Bruce doesn't know how to answer. "What would you want me to do?" he asks. "They probably saved lives by locking me away, and now I've somehow ended up saving lives by working with them. Shouldn't that be a good thing?"
"Yeah, because the end always justifies the means, isn't that what history always teaches us?" Tony demands, and Bruce realizes with a jolt that he knows why this is affecting Tony so deeply. Bruce was in Calcutta when it happened, so the the news didn't actually reach him in real time, but he read afterward about how Tony Stark was kidnapped by terrorists and held for ransom in the Middle East until he managed to build his first Iron Man suit and escape.
"It wasn't the same as what happened to you," Bruce says quietly. "I was a murderer."
"People called me the Merchant of Death," Tony shoots back.
"A cave in the desert surrounded by people carrying machine guns isn't the same as an apartment in the city."
"So maybe it was worse for me, does that excuse what they did to you?"
"They didn't—" Bruce begins, but Tony cuts him off.
"Do you ever have nightmares about it?
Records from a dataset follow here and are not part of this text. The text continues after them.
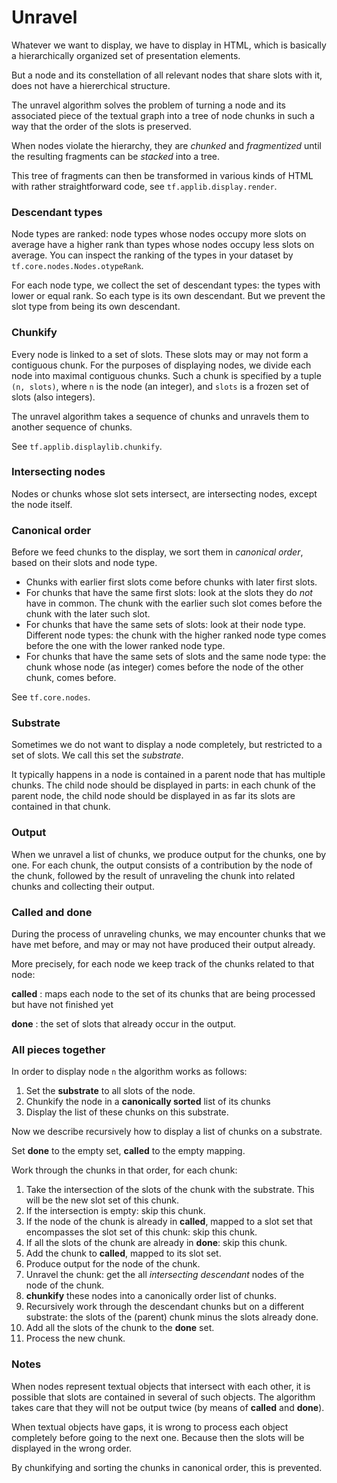 # Unravel

Whatever we want to display, we have to display in HTML, which is basically a
hierarchically organized set of presentation elements.

But a node and its constellation of all relevant nodes that share slots with it,
does not have a hiererchical structure.

The unravel algorithm solves the problem of turning a node and its associated piece
of the textual graph into a tree of node chunks in such a way that the order
of the slots is preserved.

When nodes violate the hierarchy, they are *chunked* and *fragmentized* until the
resulting fragments can be *stacked* into a tree.

This tree of fragments can then be transformed in various kinds of HTML with rather
straightforward code, see `tf.applib.display.render`.

### Descendant types

Node types are ranked: node types whose nodes occupy more slots on average have a higher rank
than types whose nodes occupy less slots on average.
You can inspect the ranking of the types in your dataset by `tf.core.nodes.Nodes.otypeRank`.

For each node type, we collect the set of descendant types: the types with lower or equal rank.
So each type is its own descendant. But we prevent the slot type from being its own
descendant.

### Chunkify

Every node is linked to a set of slots. These slots may or may not form a contiguous chunk.
For the purposes of displaying nodes, we divide each node into maximal contiguous chunks.
Such a chunk is specified by a tuple `(n, slots)`, where `n` is the node (an integer),
and `slots` is a frozen set of slots (also integers).

The unravel algorithm takes a sequence of chunks and
unravels them to another sequence of chunks.

See `tf.applib.displaylib.chunkify`.

### Intersecting nodes

Nodes or chunks whose slot sets intersect, are intersecting nodes, except the node itself.

### Canonical order

Before we feed chunks to the display, we sort them in *canonical order*, based on their
slots and node type.

*   Chunks with earlier first slots come before chunks with later first slots.
*   For chunks that have the same first slots: look at the slots they do *not* have in common.
    The chunk with the earlier such slot comes before the chunk with the later such slot.
*   For chunks that have the same sets of slots: look at their node type.
    Different node types: the chunk with the higher ranked
    node type comes before the one with the lower ranked node type.
*   For chunks that have the same sets of slots and the same node type:
    the chunk whose node (as integer) comes before the node of the other chunk, comes before.

See `tf.core.nodes`.

### Substrate

Sometimes we do not want to display a node completely, but restricted to a set of slots.
We call this set the *substrate*.

It typically happens in a node is contained in a parent node that has multiple chunks.
The child node should be displayed in parts: in each chunk of the parent node, the child node
should be displayed in as far its slots are contained in that chunk.

### Output

When we unravel a list of chunks, we produce output for the chunks, one by one.
For each chunk, the output consists of a contribution by the node of the chunk, followed
by the result of unraveling the chunk into related chunks and collecting their output.

### Called and done

During the process of unraveling chunks, we may encounter chunks that we have met before,
and may or may not have produced their output already.

More precisely, for each node we keep track of the chunks related to that node:

**called**
:   maps each node to the set of its chunks that are being processed but have not finished yet

**done**
:   the set of slots that already occur in the output.

### All pieces together

In order to display node `n` the algorithm works as follows:

1.  Set the **substrate** to all slots of the node.
2.  Chunkify the node in a **canonically sorted** list of its chunks
3.  Display the list of these chunks on this substrate.

Now we describe recursively how to display a list of chunks on a substrate.

Set **done** to the empty set, **called** to the empty mapping.

Work through the chunks in that order, for each chunk:

1.  Take the intersection of the slots of the chunk with the substrate.
    This will be the new slot set of this chunk.
2.  If the intersection is empty: skip this chunk.
3.  If the node of the chunk is already in **called**, mapped to a slot set
    that encompasses the slot set of this chunk: skip this chunk.
4.  If all the slots of the chunk are already in **done**: skip this chunk.
5.  Add the chunk to **called**, mapped to its slot set.
6.  Produce output for the node of the chunk.
7.  Unravel the chunk: get the all *intersecting* *descendant* nodes of the node of the chunk.
8.  **chunkify** these nodes into a canonically order list of chunks.
7.  Recursively work through the descendant chunks but on a different substrate:
    the slots of the (parent) chunk minus the slots already done.
8.  Add all the slots of the chunk to the **done** set.
9.  Process the new chunk.

### Notes

When nodes represent textual objects that intersect with each other, it is possible that
slots are contained in several of such objects.
The algorithm takes care that they will not be output twice
(by means of **called** and **done**).

When textual objects have gaps, it is wrong to process each object completely before
going to the next one. Because then the slots will be displayed in the wrong order.

By chunkifying and sorting the chunks in canonical order, this is prevented.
Do you do things just to remind yourself that you're free to do them? Do you have that fear you can't shake that they'll send you back there?" Tony's hand rises absently to trace the edge of the arc reactor beneath his shirt. "Can you tell me you're really okay after that?"
"This seems like a sensitive issue," Steve says when Bruce doesn't respond. "I think we could let it sit for the night and decide in the morning how we want to handle this."
"Really?" Tony asks. "Because I think I should grab my suit right now and go tell Fury what I think about his tactics."
"I believe Tony is right," Thor says. "Bruce is our brother in arms and we should seek Fury out and demand to know why he chose to treat him in such an appalling way."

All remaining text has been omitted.